Tuesday, April 26, 2011

TSA Errors in ICR Notice

In regards to my earlier blog post about the TSC TWIC ICR Renewal notice posted in today’s Federal Register, I ignored an obvious administrative error in the notice; I was sure that anyone reading the document would have figured out what was going on. It has been brought to my attention, however, that at least one industry reporting organization misread the mistake as a statement of current fact. So I feel bound to point out the error so that TSA can correct the misinformation.

Cut and Paste at Your Own Risk

In the Summary section of the notice (76 FR 23326) it states: “OMB approved the collection of information for six months and TSA now seeks the maximum three-year approval.” Anyone with a modicum of sense would realize that the TWIC program has been around for much longer than ‘six months’.

The ‘emergency six-month approval’ was granted for this ICR back in October of 2007. In April of 2008 TSA filed for a standard 3 year ICR approval that was granted by OMB in July of that year. That standard three-year ICR expires this year and that is the reason that TSA has come back to start the process for re-approving the ICR for another standard 3-year approval.

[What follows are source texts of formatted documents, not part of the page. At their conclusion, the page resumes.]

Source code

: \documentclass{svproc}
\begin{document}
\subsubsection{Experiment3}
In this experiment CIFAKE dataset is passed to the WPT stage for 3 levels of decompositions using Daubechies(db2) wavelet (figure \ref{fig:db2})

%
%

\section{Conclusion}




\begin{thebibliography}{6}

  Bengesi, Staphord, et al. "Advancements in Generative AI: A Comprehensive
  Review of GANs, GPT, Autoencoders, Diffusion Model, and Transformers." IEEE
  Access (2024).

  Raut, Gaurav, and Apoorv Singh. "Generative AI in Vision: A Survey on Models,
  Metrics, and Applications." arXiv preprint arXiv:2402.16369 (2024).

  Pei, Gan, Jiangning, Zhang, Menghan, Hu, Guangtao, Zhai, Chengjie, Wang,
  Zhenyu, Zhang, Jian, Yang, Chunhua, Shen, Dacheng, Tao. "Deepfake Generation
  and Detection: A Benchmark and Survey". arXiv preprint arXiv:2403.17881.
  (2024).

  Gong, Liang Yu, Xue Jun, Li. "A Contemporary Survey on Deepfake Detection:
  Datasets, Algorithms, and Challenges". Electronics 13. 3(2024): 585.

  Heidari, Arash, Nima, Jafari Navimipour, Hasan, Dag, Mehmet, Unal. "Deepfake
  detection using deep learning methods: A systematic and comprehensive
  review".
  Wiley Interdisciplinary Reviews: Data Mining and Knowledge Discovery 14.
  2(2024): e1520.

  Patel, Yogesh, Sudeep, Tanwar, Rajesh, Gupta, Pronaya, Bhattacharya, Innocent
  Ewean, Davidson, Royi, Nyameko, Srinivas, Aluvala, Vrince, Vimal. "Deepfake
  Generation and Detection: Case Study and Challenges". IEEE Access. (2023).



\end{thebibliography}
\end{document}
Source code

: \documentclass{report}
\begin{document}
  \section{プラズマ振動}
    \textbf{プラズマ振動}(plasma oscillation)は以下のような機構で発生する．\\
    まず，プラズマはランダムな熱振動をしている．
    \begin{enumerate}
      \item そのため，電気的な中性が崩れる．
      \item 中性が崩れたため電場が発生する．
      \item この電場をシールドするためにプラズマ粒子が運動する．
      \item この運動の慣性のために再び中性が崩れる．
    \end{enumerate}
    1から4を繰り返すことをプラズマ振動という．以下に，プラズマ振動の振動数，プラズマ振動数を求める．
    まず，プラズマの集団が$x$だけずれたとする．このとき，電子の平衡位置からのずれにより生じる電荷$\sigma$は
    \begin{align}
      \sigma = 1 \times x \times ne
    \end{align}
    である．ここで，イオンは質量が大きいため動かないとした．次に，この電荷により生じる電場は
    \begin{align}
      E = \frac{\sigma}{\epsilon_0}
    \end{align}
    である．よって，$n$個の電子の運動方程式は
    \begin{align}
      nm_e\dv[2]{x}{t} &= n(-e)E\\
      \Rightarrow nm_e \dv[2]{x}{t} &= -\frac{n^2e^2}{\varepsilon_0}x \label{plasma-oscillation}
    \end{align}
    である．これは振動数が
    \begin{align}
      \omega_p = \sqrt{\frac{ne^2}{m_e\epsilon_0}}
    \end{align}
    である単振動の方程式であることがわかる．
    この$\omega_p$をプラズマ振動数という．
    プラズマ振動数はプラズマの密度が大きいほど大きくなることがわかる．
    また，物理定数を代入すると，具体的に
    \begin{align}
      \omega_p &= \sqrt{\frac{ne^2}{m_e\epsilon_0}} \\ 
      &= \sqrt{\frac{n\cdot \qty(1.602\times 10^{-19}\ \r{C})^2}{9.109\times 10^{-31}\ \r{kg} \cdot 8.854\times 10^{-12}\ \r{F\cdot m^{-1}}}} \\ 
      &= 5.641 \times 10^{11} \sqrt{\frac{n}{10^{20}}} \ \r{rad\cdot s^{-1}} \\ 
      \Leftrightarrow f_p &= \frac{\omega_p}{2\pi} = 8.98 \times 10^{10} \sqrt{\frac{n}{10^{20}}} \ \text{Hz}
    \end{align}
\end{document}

What obviously happened is that the action officer for this notice took the Federal Register Notice for the 60-day notice for the second ICR (72 FR 67945) and played cut and paste to make this notice. This is a common technique for bureaucratic publications and would have been fine except that the initial ICR was an emergency 6-month ICR that had to be mentioned in the second ICR. It obviously should have been deleted from this request.

Burden Information

It is interesting what you find when you start to dig through records. To go back and document the obvious I had to look at the RegInfo.gov historical site on the first and second ICR requests. There is an interesting discrepancy between the burden data in the 2008 request and this request

● 2008 Hours: 1,018,277; Cost: $109,242,010

● 2011 Hours: 2,630,719; Cost:   $57,002,236
Now I have no problems with the change in the number of hours involved in the collection though it would have been nice for TSA to tell us if this was due to changes in the survey or the number of expected responses (923,457 quoted in the earlier ICR record; no data on the number of expected responses in this ICR notice). What would be really interesting to see explained is how TSA expects to better than double the number of hours spent collecting the data while almost halving the cost of the collection. If true, this increase in efficiency needs to be duplicated throughout the government.

Perhaps it would just be best if TSA started this over with a new and more appropriately prepared 60-day notice.

BTW: I will be submitting a copy of this blog to the TSA PRA Officer as outlined in the notice.